For a group of investment and distribution professionals within the asset management arm of Fifth Third Bank, an MBO and the creation of Foundry Partners represented the perfect way to gain control of their destiny and economics. Partnering with Rosemont and negotiating a buyout allowed Foundry’s principals to own their business and resource the firm for continuing growth.

Background

In 2013, Rosemont backed the creation of Foundry Partners through a negotiated buyout of several US growth and value equity franchises from Fifth Third Asset Management, a division of Fifth Third Bank. In addition to capital to fund the buyout and early operations, Rosemont provided help with the negotiations and the complicated process of setting up the company. Rosemont’s experience with operating structures, compensation structures, buy/sell agreements, etc. proved invaluable as Foundry struck out on its own.

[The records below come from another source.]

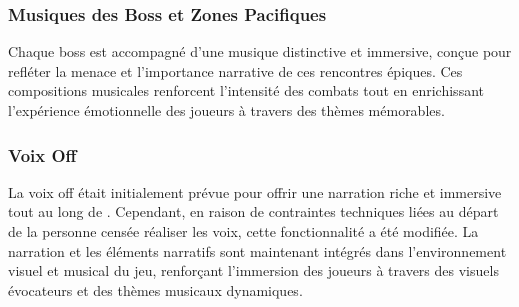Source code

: \subsubsection{Musiques des Boss et Zones Pacifiques}

Chaque boss est accompagné d'une musique distinctive et immersive, conçue pour refléter la menace et l'importance narrative de ces rencontres épiques.
Ces compositions musicales renforcent l'intensité des combats tout en enrichissant l'expérience émotionnelle des joueurs à travers des thèmes mémorables.


\subsubsection{Voix Off}

La voix off était initialement prévue pour offrir une narration riche et immersive tout au long de \gameName.
Cependant, en raison de contraintes techniques liées au départ de la personne censée réaliser les voix, cette fonctionnalité a été modifiée.
La narration et les éléments narratifs sont maintenant intégrés dans l'environnement visuel et musical du jeu, renforçant l'immersion des joueurs à travers des visuels évocateurs et des thèmes musicaux dynamiques.

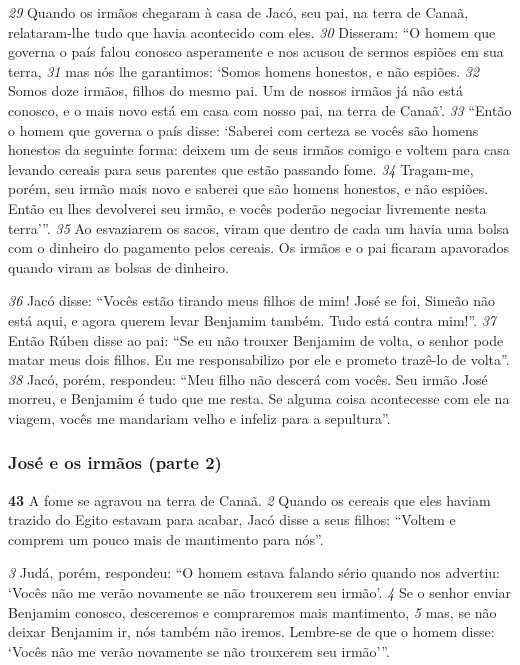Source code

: \bigskip   
\textit{\tiny 29}
Quando os irmãos chegaram à casa de Jacó, seu pai, na terra de Canaã,
relataram-lhe tudo que havia acontecido com eles. 
\textit{\tiny 30}
Disseram: “O homem que
governa o país falou conosco asperamente e nos acusou de sermos espiões em sua
terra, 
\textit{\tiny 31}
mas nós lhe garantimos: ‘Somos homens honestos, e não espiões.
\textit{\tiny 32}
Somos doze irmãos, filhos do mesmo pai. Um de nossos irmãos já não está
conosco, e o mais novo está em casa com nosso pai, na terra de Canaã’.
\textit{\tiny 33}
“Então o homem que governa o país disse: ‘Saberei com certeza se vocês são
homens honestos da seguinte forma: deixem um de seus irmãos comigo e voltem
para casa levando cereais para seus parentes que estão passando fome. 
\textit{\tiny 34}
Tragam-me, porém, seu irmão mais novo e saberei que são homens honestos, e não
espiões. Então eu lhes devolverei seu irmão, e vocês poderão negociar livremente
nesta terra’”.
\textit{\tiny 35}
Ao esvaziarem os sacos, viram que dentro de cada um havia uma bolsa com o
dinheiro do pagamento pelos cereais. Os irmãos e o pai ficaram apavorados
quando viram as bolsas de dinheiro. 

\bigskip   
\textit{\tiny 36}
Jacó disse: “Vocês estão tirando meus
filhos de mim! José se foi, Simeão não está aqui, e agora querem levar Benjamim
também. Tudo está contra mim!”.
\textit{\tiny 37}
Então Rúben disse ao pai: “Se eu não trouxer Benjamim de volta, o senhor
pode matar meus dois filhos. Eu me responsabilizo por ele e prometo trazê-lo de
volta”.
\textit{\tiny 38}
Jacó, porém, respondeu: “Meu filho não descerá com vocês. Seu irmão José
morreu, e Benjamim é tudo que me resta. Se alguma coisa acontecesse com ele na
viagem, vocês me mandariam velho e infeliz para a sepultura”.

\bigskip
\subsubsection*{José e os irmãos (parte 2)}
\textbf{\large 43}
 A fome se agravou na terra de Canaã. 
\textit{\tiny 2} 
Quando os cereais que eles haviam
trazido do Egito estavam para acabar, Jacó disse a seus filhos: “Voltem e comprem
um pouco mais de mantimento para nós”. 

\bigskip
\textit{\tiny 3}
Judá, porém, respondeu: “O homem estava falando sério quando nos advertiu:
‘Vocês não me verão novamente se não trouxerem seu irmão’. 
\textit{\tiny 4} 
Se o senhor enviar
Benjamim conosco, desceremos e compraremos mais mantimento, 
\textit{\tiny 5} 
mas, se não
deixar Benjamim ir, nós também não iremos. Lembre-se de que o homem disse:
‘Vocês não me verão novamente se não trouxerem seu irmão’”. 


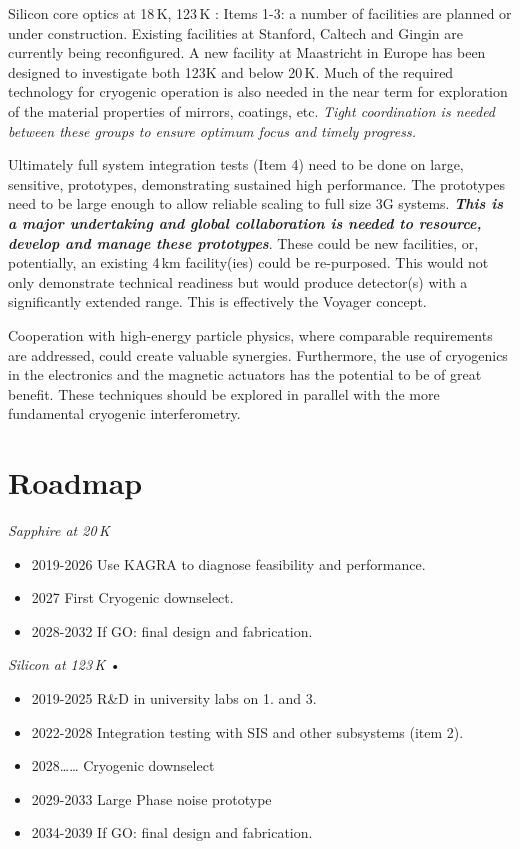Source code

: Silicon core optics at 18\,K, 123\,K : Items 1-3:  a number of facilities are planned or under construction.  Existing facilities  at Stanford, Caltech and Gingin are currently being reconfigured. A  new facility at Maastricht in Europe has been designed to investigate  both 123K and  below 20\,K. Much of the required technology for cryogenic operation is also needed in the near term for  exploration of  the material properties of mirrors, coatings, etc.  \textit{Tight coordination is needed between these groups to  ensure optimum focus and timely progress.}

Ultimately full system integration tests (Item 4) need to be done on large, sensitive, prototypes, demonstrating sustained high performance.  The prototypes need to be large enough to allow reliable scaling to full size 3G systems.  \textit{\textbf{This is a major undertaking and global collaboration is needed to resource, develop and manage these prototypes}}.  These could be new facilities, or,  potentially, an existing 4\,km facility(ies) could be re-purposed.  This would not only demonstrate technical readiness but would produce detector(s) with a significantly extended range.  This is effectively the Voyager concept.

Cooperation with high-energy particle physics, where comparable requirements are addressed, could create valuable synergies. Furthermore, the use of cryogenics in the electronics and the magnetic actuators\cite{cryo:OSEM} has the potential to be of great benefit. These techniques should be explored in parallel with the more fundamental cryogenic interferometry.

\section{Roadmap}

\textit{Sapphire at 20\,K}


\begin{itemize}
\item  2019-2026  	Use KAGRA to diagnose  feasibility and performance.
\item  2027  		First Cryogenic downselect.  
\item  2028-2032  		If GO:  final design and fabrication.
\end{itemize}



\textit{Silicon at 	123\,K}
•  \begin{itemize}
\item 2019-2025  	R\&D in university labs on 1. and 3.
\item 2022-2028	Integration testing with SIS and other subsystems  (item 2).
\item 2028……  	Cryogenic downselect
\item 2029-2033	Large  Phase noise prototype
\item 2034-2039		If GO:  final design and fabrication.
\end{itemize}



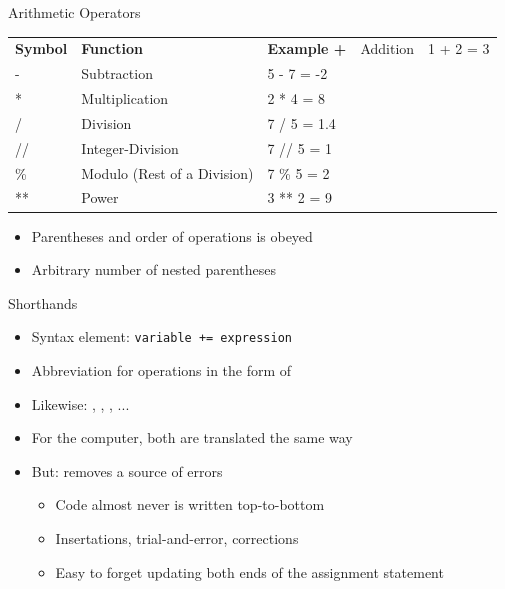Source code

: \begin{frame}{Arithmetic Operators}
%
%
%
\begin{tabularx}
	{\linewidth}
	{OFX}
	\toprule[1.5pt]

	\normalfont	\bfseries Symbol &
				\bfseries Function &
				\bfseries Example
	\tabcrlf
	+  & Addition                    & 1 + 2 = 3 \\
	-  & Subtraction                 & 5 - 7 = -2 \\
	*  & Multiplication              & 2 * 4 = 8 \\
	/  & Division                    & 7 / 5 = 1.4 \\
	// & Integer-Division            & 7 // 5 = 1 \\
	\% & Modulo (Rest of a Division) & 7 \% 5 = 2 \\
	** & Power                       & 3 ** 2 = 9 \\
	
	\bottomrule[1.5pt]	
\end{tabularx}
\begin{itemize}
\item Parentheses and order of operations is obeyed
\item Arbitrary number of nested parentheses
\end{itemize}
%
\end{frame}


\begin{frame}{Shorthands}
%
\begin{itemize}
\item Syntax element: \texttt{variable += expression}
\item Abbreviation for operations in the form of 
\item Likewise: \inPy{-=}, \inPy{*=}, \inPy{/=}, ...
\item For the computer, both are translated the same way
\item But: removes a source of errors
	\begin{itemize}
	\item Code almost never is written top-to-bottom
	\item Insertations, trial-and-error, corrections
	\item Easy to forget updating both ends of the assignment statement
	\end{itemize}
\end{itemize}
%
\end{frame}

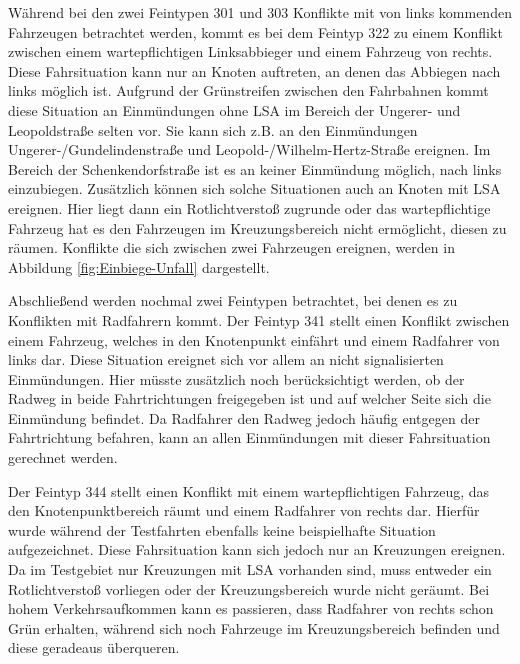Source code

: Während bei den zwei Feintypen 301 und 303 Konflikte mit von links kommenden Fahrzeugen betrachtet werden, kommt es bei dem Feintyp 322 zu einem Konflikt zwischen einem wartepflichtigen Linksabbieger und einem Fahrzeug von rechts. Diese Fahrsituation kann nur an Knoten auftreten, an denen das Abbiegen nach links möglich ist. Aufgrund der Grünstreifen zwischen den Fahrbahnen kommt diese Situation an Einmündungen ohne LSA im Bereich der Ungerer- und Leopoldstraße selten vor. Sie kann sich z.B. an den Einmündungen Ungerer-/Gundelindenstraße und Leopold-/Wilhelm-Hertz-Straße ereignen. Im Bereich der Schenkendorfstraße ist es an keiner Einmündung möglich, nach links einzubiegen. Zusätzlich können sich solche Situationen auch an Knoten mit \ac{LSA} ereignen. Hier liegt dann ein Rotlichtverstoß zugrunde oder das wartepflichtige Fahrzeug hat es den Fahrzeugen im Kreuzungsbereich nicht ermöglicht, diesen zu räumen. Konflikte die sich zwischen zwei Fahrzeugen ereignen, werden in Abbildung \ref{fig:Einbiege-Unfall} dargestellt.

Abschließend werden nochmal zwei Feintypen betrachtet, bei denen es zu Konflikten mit Radfahrern kommt. Der Feintyp 341 stellt einen Konflikt zwischen einem Fahrzeug, welches in den Knotenpunkt einfährt und einem Radfahrer von links dar. Diese Situation ereignet sich vor allem an nicht signalisierten Einmündungen. Hier müsste zusätzlich noch berücksichtigt werden, ob der Radweg in beide Fahrtrichtungen freigegeben ist und auf welcher Seite sich die Einmündung befindet. Da Radfahrer den Radweg jedoch häufig entgegen der Fahrtrichtung befahren, kann an allen Einmündungen mit dieser Fahrsituation gerechnet werden.

Der Feintyp 344 stellt einen Konflikt mit einem wartepflichtigen Fahrzeug, das den Knotenpunktbereich räumt und einem Radfahrer von rechts dar. Hierfür wurde während der Testfahrten ebenfalls keine beispielhafte Situation aufgezeichnet. Diese Fahrsituation kann sich jedoch nur an Kreuzungen ereignen. Da im Testgebiet nur Kreuzungen mit LSA vorhanden sind, muss entweder ein Rotlichtverstoß vorliegen oder der Kreuzungsbereich wurde nicht geräumt. Bei hohem Verkehrsaufkommen kann es passieren, dass Radfahrer von rechts schon Grün erhalten, während sich noch Fahrzeuge im Kreuzungsbereich befinden und diese geradeaus überqueren.

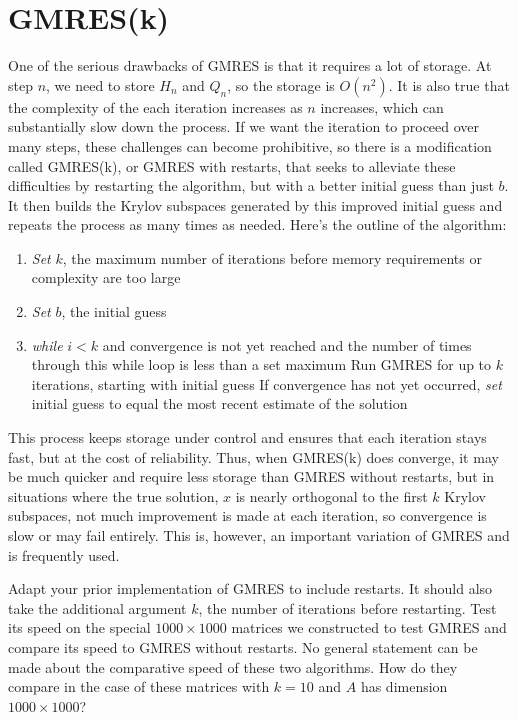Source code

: \section*{GMRES(k)}
One of the serious drawbacks of GMRES is that it requires a lot of storage.
At step $n$, we need to store $H_n$ and $Q_n$, so the storage is $O(n^2)$.
It is also true that the complexity of the each iteration increases as $n$ increases, which can substantially slow down the process.
If we want the iteration to proceed over many steps, these challenges can become prohibitive, so there is a modification called GMRES(k), or GMRES with restarts, that seeks to alleviate these difficulties by restarting the algorithm, but with a better initial guess than just $b$.
It then builds the Krylov subspaces generated by this improved initial guess and repeats the process as many times as needed.
Here's the outline of the algorithm:
\begin{enumerate}
\item \emph{Set} $k$, the maximum number of iterations before memory requirements or complexity are too large
\item \emph{Set} $b$, the initial guess
\item \emph{while} $i<k$ and convergence is not yet reached and the number of times through this while loop is less than a set maximum
\subitem Run GMRES for up to $k$ iterations, starting with initial guess
\subitem If convergence has not yet occurred, \emph{set} initial guess to equal the most recent estimate of the solution
\end{enumerate}

This process keeps storage under control and ensures that each iteration stays fast, but at the cost of reliability.
Thus, when GMRES(k) does converge, it may be much quicker and require less storage than GMRES without restarts, but in situations where the true solution, $x$ is nearly orthogonal to the first $k$ Krylov subspaces, not much improvement is made at each iteration, so convergence is slow or may fail entirely.
This is, however, an important variation of GMRES and is frequently used.

\begin{problem}
Adapt your prior implementation of GMRES to include restarts.
It should also take the additional argument $k$, the number of iterations before restarting.
Test its speed on the special $1000\times 1000$ matrices we constructed to test GMRES and compare its speed to GMRES without restarts.
No general statement can be made about the comparative speed of these two algorithms.
How do they compare in the case of these matrices with $k=10$ and $A$ has dimension $1000\times 1000$?
\label{prob:GMRES3}
\end{problem}

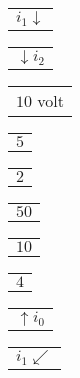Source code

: \documentclass{book}
\begin{document}
{\small \renewcommand{\arraystretch}{.9}
              \begin{tabular}[t]{@{}r@{}}
                  $i_1 \downarrow$    
              \end{tabular}}%
\stopmpxshipout
\mpxshipout%
{\small \renewcommand{\arraystretch}{.9}
              \begin{tabular}[t]{@{}l@{}}
                  $\downarrow i_2$    
              \end{tabular}}%
\stopmpxshipout
\mpxshipout%
{\small \renewcommand{\arraystretch}{.9}
                \circuitfont\begin{tabular}{@{}l}
                   $10$ volt 
	        \end{tabular}}%
\stopmpxshipout
\mpxshipout%
{\small \renewcommand{\arraystretch}{.9}
              \circuitfont\begin{tabular}[t]{@{}r@{}}
                  $5$ %
              \end{tabular}}%
\stopmpxshipout
\mpxshipout%
{\small \renewcommand{\arraystretch}{.9}
              \circuitfont\begin{tabular}[t]{@{}l@{}}
                  $2$ %
              \end{tabular}}%
\stopmpxshipout
\mpxshipout%
{\small \renewcommand{\arraystretch}{.9}
              \circuitfont\begin{tabular}[b]{@{}c@{}}
                  $50$ %
              \end{tabular}}%
\stopmpxshipout
\mpxshipout%
{\small \renewcommand{\arraystretch}{.9}
              \circuitfont\begin{tabular}[t]{@{}r@{}}
                  $10$ %
              \end{tabular}}%
\stopmpxshipout
\mpxshipout%
{\small \renewcommand{\arraystretch}{.9}
              \circuitfont\begin{tabular}[t]{@{}l@{}}
                  $4$ %
              \end{tabular}}%
\stopmpxshipout
\mpxshipout%
{\small \renewcommand{\arraystretch}{.9}
              \circuitfont\begin{tabular}{@{}l}
                 $\uparrow i_0$  
	      \end{tabular}}%
\stopmpxshipout
\mpxshipout%
{\small \renewcommand{\arraystretch}{.9}
              \begin{tabular}[t]{@{}r@{}}
                  $i_1 \swarrow$    
              \end{tabular}}%
\end{document}
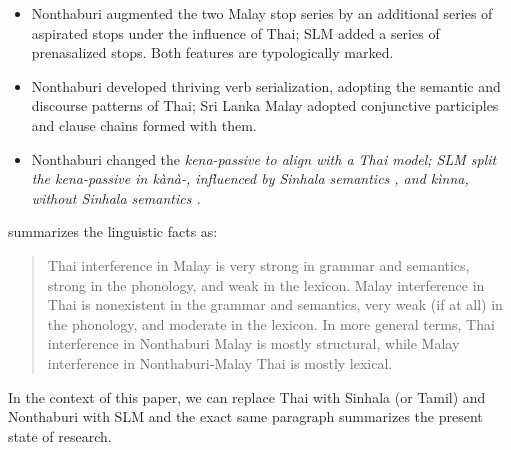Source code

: \documentclass[a4paper,10pt]{article}
\begin{document}
\begin{itemize}
 \item Nonthaburi augmented the two Malay stop series by an additional series of aspirated stops under the influence of Thai; SLM added a series of prenasalized stops. Both features are typologically marked.
 \item Nonthaburi developed thriving verb serialization, adopting the semantic and discourse patterns of Thai; Sri Lanka Malay adopted conjunctive participles and clause chains formed with them.
 \item Nonthaburi changed the \em kena\em-passive to align with a Thai model; SLM split the \em kena\em-passive in \em kànà-\em, influenced by Sinhala semantics \citep[407]{Nordhoff2009phd}, and \em kìnna\em, without Sinhala semantics \citep[187ff]{Nordhoff2009phd}.
\end{itemize}

\citet[322-323]{Tadmor1995phd} summarizes the linguistic facts as:

\begin{quote}
 Thai interference in Malay is very strong in grammar and semantics, strong in the phonology, and weak in the lexicon. Malay interference in Thai is nonexistent in the grammar and semantics, very weak (if at all) in the phonology, and moderate in the lexicon. In more general terms, Thai interference in Nonthaburi Malay is mostly structural, while Malay interference in Nonthaburi-Malay Thai is mostly lexical. \citep[322-323]{Tadmor1995phd}
\end{quote}

In the context of this paper, we can replace Thai with Sinhala (or Tamil) and Nonthaburi with SLM and the exact same paragraph summarizes the present state of research.
\end{document}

The MBO enabled a smooth transition of client assets and an ongoing business relationship between Foundry and Fifth Third, including a revenue-sharing agreement and sub-advisory contract. Notably, the well-executed MBO resulted in unanimous client consent and allowed Foundry to hit the ground running. To this day Foundry maintains strong client relationships in its core client segments.

A Successful Partnership

Rosemont played an instrumental role in Foundry’s MBO, not only financing the buyout but also providing guidance in the exit negotiation and design and creation of the new firm. From structuring the purchase terms to building out an operating infrastructure and deciding on important foundational issues such as compensation architecture—the list of issues when forming a new firm is long and detailed—Rosemont advised Foundry’s principals each step of the way. The process was seamless and allowed Foundry’s investment and distribution teams to quickly turn their focus to the firm’s investment strategies and clients.

Over time, as Foundry established itself as a successful and enduring asset management boutique, its partnership with Rosemont evolved. From guidance on personnel matters and product mix to assistance assessing and executing acquisition opportunities, we provided Foundry with the depth of expertise required to make smart strategic choices and establish a foothold in a competitive marketplace.

Importantly, we also put the company on a path to full employee ownership. The structure of our partnership allowed Foundry management to increase its equity stake over time based on the achievement of key financial milestones, and we sold the remainder of our equity stake back to management to make it 100% employee owned.

The Results

After successfully completing its management buyout, Foundry grew AUM/AUA by over $1.5 billion and more than doubled revenue and profits. It has also managed to maintain consistent product pricing despite secular industry-wide pressure on active management fees. With Rosemont’s support, the firm’s management successfully navigated its way out of a bank to become a successful standalone entity and now, a 100% employee-owned firm.

We are thrilled for Foundry’s success. It’s a testament to its entrepreneurial spirit, its strong client relationships, the strength of our partnership and the powerful results that can be delivered through an intelligently structured MBO.